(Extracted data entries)
■ ■ ■ ■
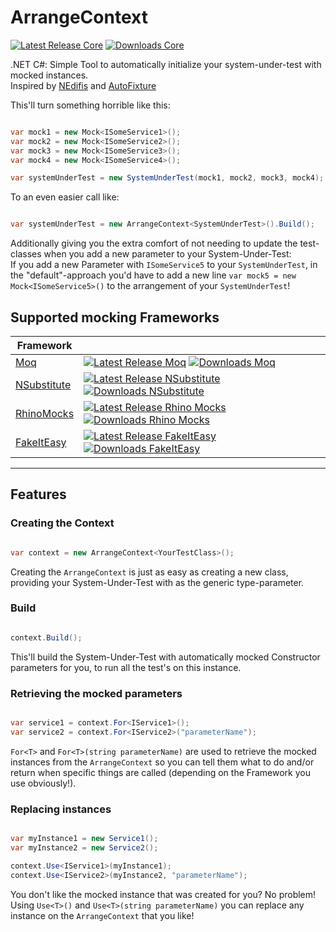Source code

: # ArrangeContext
[![Latest Release Core](https://img.shields.io/nuget/v/ArrangeContext.Core?style=for-the-badge)](https://www.nuget.org/packages/ArrangeContext.Core/)
[![Downloads Core](https://img.shields.io/nuget/dt/ArrangeContext.Core?style=for-the-badge)](https://www.nuget.org/packages/ArrangeContext.Core/)

.NET C#: Simple Tool to automatically initialize your system-under-test with mocked instances.  
Inspired by [NEdifis](https://github.com/awesome-inc/NEdifis) and [AutoFixture](https://github.com/AutoFixture/AutoFixture)

This'll turn something horrible like this:

```cs

var mock1 = new Mock<ISomeService1>();
var mock2 = new Mock<ISomeService2>();
var mock3 = new Mock<ISomeService3>();
var mock4 = new Mock<ISomeService4>();

var systemUnderTest = new SystemUnderTest(mock1, mock2, mock3, mock4);
```

To an even easier call like:

```cs

var systemUnderTest = new ArrangeContext<SystemUnderTest>().Build();
```

Additionally giving you the extra comfort of not needing to update the test-classes when you add a new parameter to your System-Under-Test:  
If you add a new Parameter with `ISomeService5` to your `SystemUnderTest`, in the "default"-approach you'd have to add a new line `var mock5 = new Mock<ISomeService5>()` to the arrangement of your `SystemUnderTest`!

## Supported mocking Frameworks

|Framework ||
|----------|---------|
|[Moq](https://github.com/moq/moq4)|[![Latest Release Moq](https://img.shields.io/nuget/v/ArrangeContext.Moq?style=for-the-badge)](https://www.nuget.org/packages/ArrangeContext.Moq/) [![Downloads Moq](https://img.shields.io/nuget/dt/ArrangeContext.Moq?style=for-the-badge)](https://www.nuget.org/packages/ArrangeContext.Moq/)|
|[NSubstitute](https://github.com/nsubstitute/NSubstitute)|[![Latest Release NSubstitute](https://img.shields.io/nuget/v/ArrangeContext.NSubstitute?style=for-the-badge)](https://www.nuget.org/packages/ArrangeContext.NSubstitute/) [![Downloads NSubstitute](https://img.shields.io/nuget/dt/ArrangeContext.NSubstitute?style=for-the-badge)](https://www.nuget.org/packages/ArrangeContext.NSubstitute/)|
|[RhinoMocks](https://github.com/hibernating-rhinos/rhino-mocks)|[![Latest Release Rhino Mocks](https://img.shields.io/nuget/v/ArrangeContext.RhinoMocks?style=for-the-badge)](https://www.nuget.org/packages/ArrangeContext.RhinoMocks/) [![Downloads Rhino Mocks](https://img.shields.io/nuget/dt/ArrangeContext.RhinoMocks?style=for-the-badge)](https://www.nuget.org/packages/ArrangeContext.RhinoMocks/)|
|[FakeItEasy](https://github.com/FakeItEasy/FakeItEasy)|[![Latest Release FakeItEasy](https://img.shields.io/nuget/v/ArrangeContext.FakeItEasy?style=for-the-badge)](https://www.nuget.org/packages/ArrangeContext.FakeItEasy/) [![Downloads FakeItEasy](https://img.shields.io/nuget/dt/ArrangeContext.FakeItEasy?style=for-the-badge)](https://www.nuget.org/packages/ArrangeContext.FakeItEasy/)|

---

## Features

### Creating the Context

```cs

var context = new ArrangeContext<YourTestClass>();
```

Creating the `ArrangeContext` is just as easy as creating a new class, providing your System-Under-Test with as the generic type-parameter.

### Build

```cs

context.Build();
```

This'll build the System-Under-Test with automatically mocked Constructor parameters for you, to run all the test's on this instance.

### Retrieving the mocked parameters

```cs

var service1 = context.For<IService1>();
var service2 = context.For<IService2>("parameterName");
```

`For<T>` and `For<T>(string parameterName)` are used to retrieve the mocked instances from the `ArrangeContext` so you can tell them what to do and/or return when specific things are called (depending on the Framework you use obviously!).

### Replacing instances

```cs

var myInstance1 = new Service1();
var myInstance2 = new Service2();

context.Use<IService1>(myInstance1);
context.Use<IService2>(myInstance2, "parameterName");
```

You don't like the mocked instance that was created for you? No problem! Using `Use<T>()` and `Use<T>(string parameterName)` you can replace any instance on the `ArrangeContext` that you like!
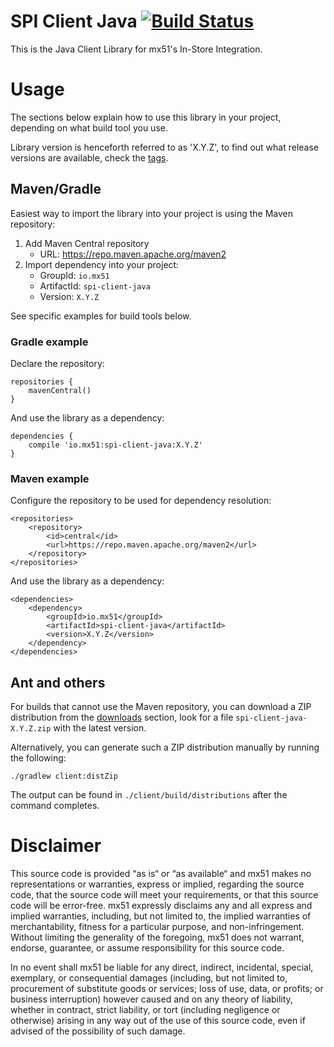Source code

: # SPI Client Java [![Build Status](https://travis-ci.org/mx51/spi-client-java.svg?branch=master)](https://travis-ci.org/mx51/spi-client-java)

This is the Java Client Library for mx51's In-Store Integration.

# Usage

The sections below explain how to use this library in your project, depending on what build tool you use.

Library version is henceforth referred to as 'X.Y.Z', to find out what release versions are available, check the [tags](https://github.com/mx51/spi-client-java/releases).

## Maven/Gradle

Easiest way to import the library into your project is using the Maven repository:

1. Add Maven Central repository
    - URL: https://repo.maven.apache.org/maven2
2. Import dependency into your project:
    - GroupId: `io.mx51`
    - ArtifactId: `spi-client-java`
    - Version: `X.Y.Z`

See specific examples for build tools below.

### Gradle example

Declare the repository:

```
repositories {
    mavenCentral()
}
```

And use the library as a dependency:

```
dependencies {
    compile 'io.mx51:spi-client-java:X.Y.Z'
}
```

### Maven example

Configure the repository to be used for dependency resolution:

```
<repositories>
    <repository>
        <id>central</id>
        <url>https://repo.maven.apache.org/maven2</url>
    </repository>
</repositories>
```

And use the library as a dependency:

```
<dependencies>
    <dependency>
        <groupId>io.mx51</groupId>
        <artifactId>spi-client-java</artifactId>
        <version>X.Y.Z</version>
    </dependency>
</dependencies>
```

## Ant and others

For builds that cannot use the Maven repository, you can download a ZIP distribution from the [downloads](https://github.com/mx51/spi-client-java/releases) section, look for a file `spi-client-java-X.Y.Z.zip` with the latest version.

Alternatively, you can generate such a ZIP distribution manually by running the following:

```
./gradlew client:distZip
```

The output can be found in `./client/build/distributions` after the command completes.

# Disclaimer

This source code is provided “as is“ or “as available“ and mx51 makes no representations or warranties, express or implied, regarding the source code, that the source code will meet your requirements, or that this source code will be error-free. mx51 expressly disclaims any and all express and implied warranties, including, but not limited to, the implied warranties of merchantability, fitness for a particular purpose, and non-infringement. Without limiting the generality of the foregoing, mx51 does not warrant, endorse, guarantee, or assume responsibility for this source code.   

In no event shall mx51 be liable for any direct, indirect, incidental, special, exemplary, or consequential damages (including, but not limited to, procurement of substitute goods or services; loss of use, data, or profits; or business interruption) however caused and on any theory of liability, whether in contract, strict liability, or tort (including negligence or otherwise) arising in any way out of the use of this source code, even if advised of the possibility of such damage.
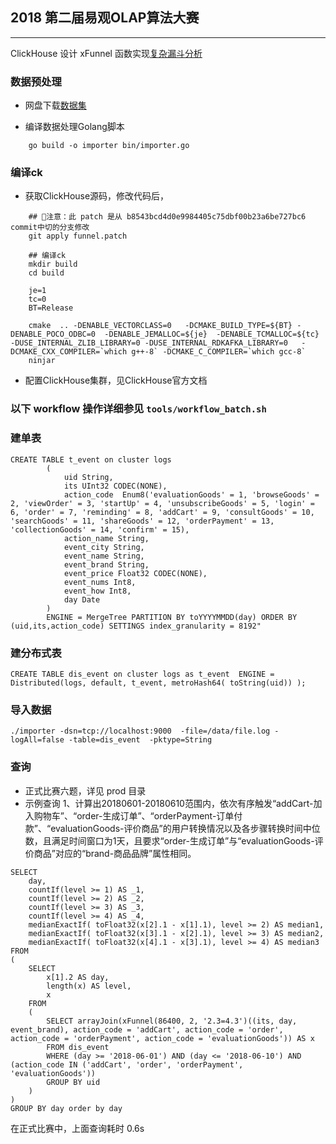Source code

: ## 2018 第二届易观OLAP算法大赛

-----------------------------

ClickHouse 设计 xFunnel 函数实现[复杂漏斗分析](http://ds.analysys.cn/ldjs.html)


### 数据预处理

* 网盘下载[数据集](http://ds.analysys.cn/ldjs.html)

* 编译数据处理Golang脚本
```
    go build -o importer bin/importer.go
```

### 编译ck

- 获取ClickHouse源码，修改代码后，
```
    ## 注意：此 patch 是从 b8543bcd4d0e9984405c75dbf00b23a6be727bc6 commit中切的分支修改
    git apply funnel.patch  

    ## 编译ck
    mkdir build
    cd build

    je=1
    tc=0
    BT=Release

    cmake  .. -DENABLE_VECTORCLASS=0   -DCMAKE_BUILD_TYPE=${BT} -DENABLE_POCO_ODBC=0  -DENABLE_JEMALLOC=${je}  -DENABLE_TCMALLOC=${tc}   -DUSE_INTERNAL_ZLIB_LIBRARY=0 -DUSE_INTERNAL_RDKAFKA_LIBRARY=0   -DCMAKE_CXX_COMPILER=`which g++-8` -DCMAKE_C_COMPILER=`which gcc-8`
    ninjar
```

- 配置ClickHouse集群，见ClickHouse官方文档


### 以下 workflow 操作详细参见 `tools/workflow_batch.sh`

### 建单表
```
CREATE TABLE t_event on cluster logs 
        (
            uid String,
            its UInt32 CODEC(NONE),
            action_code  Enum8('evaluationGoods' = 1, 'browseGoods' = 2, 'viewOrder' = 3, 'startUp' = 4, 'unsubscribeGoods' = 5, 'login' = 6, 'order' = 7, 'reminding' = 8, 'addCart' = 9, 'consultGoods' = 10, 'searchGoods' = 11, 'shareGoods' = 12, 'orderPayment' = 13, 'collectionGoods' = 14, 'confirm' = 15),
            action_name String,
            event_city String,
            event_name String,
            event_brand String,
            event_price Float32 CODEC(NONE),
            event_nums Int8,
            event_how Int8,
            day Date
        ) 
        ENGINE = MergeTree PARTITION BY toYYYYMMDD(day) ORDER BY (uid,its,action_code) SETTINGS index_granularity = 8192"
```

### 建分布式表
```
CREATE TABLE dis_event on cluster logs as t_event  ENGINE = Distributed(logs, default, t_event, metroHash64( toString(uid)) );
```


### 导入数据
```
./importer -dsn=tcp://localhost:9000  -file=/data/file.log -logAll=false -table=dis_event  -pktype=String
```

### 查询

* 正式比赛六题，详见 prod 目录
* 示例查询
1、计算出20180601-20180610范围内，依次有序触发“addCart-加入购物车”、“order-生成订单”、“orderPayment-订单付款”、“evaluationGoods-评价商品”的用户转换情况以及各步骤转换时间中位数，且满足时间窗口为1天，且要求“order-生成订单”与“evaluationGoods-评价商品”对应的“brand-商品品牌”属性相同。


```
SELECT
    day,
    countIf(level >= 1) AS _1,
    countIf(level >= 2) AS _2,
    countIf(level >= 3) AS _3,
    countIf(level >= 4) AS _4,
    medianExactIf( toFloat32(x[2].1 - x[1].1), level >= 2) AS median1,
    medianExactIf( toFloat32(x[3].1 - x[2].1), level >= 3) AS median2,
    medianExactIf( toFloat32(x[4].1 - x[3].1), level >= 4) AS median3
FROM
(
    SELECT
        x[1].2 AS day,
        length(x) AS level,
        x
    FROM
    (
        SELECT arrayJoin(xFunnel(86400, 2, '2.3=4.3')((its, day, event_brand), action_code = 'addCart', action_code = 'order', action_code = 'orderPayment', action_code = 'evaluationGoods')) AS x
        FROM dis_event
        WHERE (day >= '2018-06-01') AND (day <= '2018-06-10') AND (action_code IN ('addCart', 'order', 'orderPayment', 'evaluationGoods'))
        GROUP BY uid
    )
)
GROUP BY day order by day

```

在正式比赛中，上面查询耗时 0.6s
■ ■ ■ ■
_Exercise aim_
Filter the entries down to the lines with the word "file" in them, and copy those lines.

_Written response_
For builds that cannot use the Maven repository, you can download a ZIP distribution from the [downloads](https://github.com/mx51/spi-client-java/releases) section, look for a file `spi-client-java-X.Y.Z.zip` with the latest version.
./importer -dsn=tcp://localhost:9000  -file=/data/file.log -logAll=false -table=dis_event  -pktype=String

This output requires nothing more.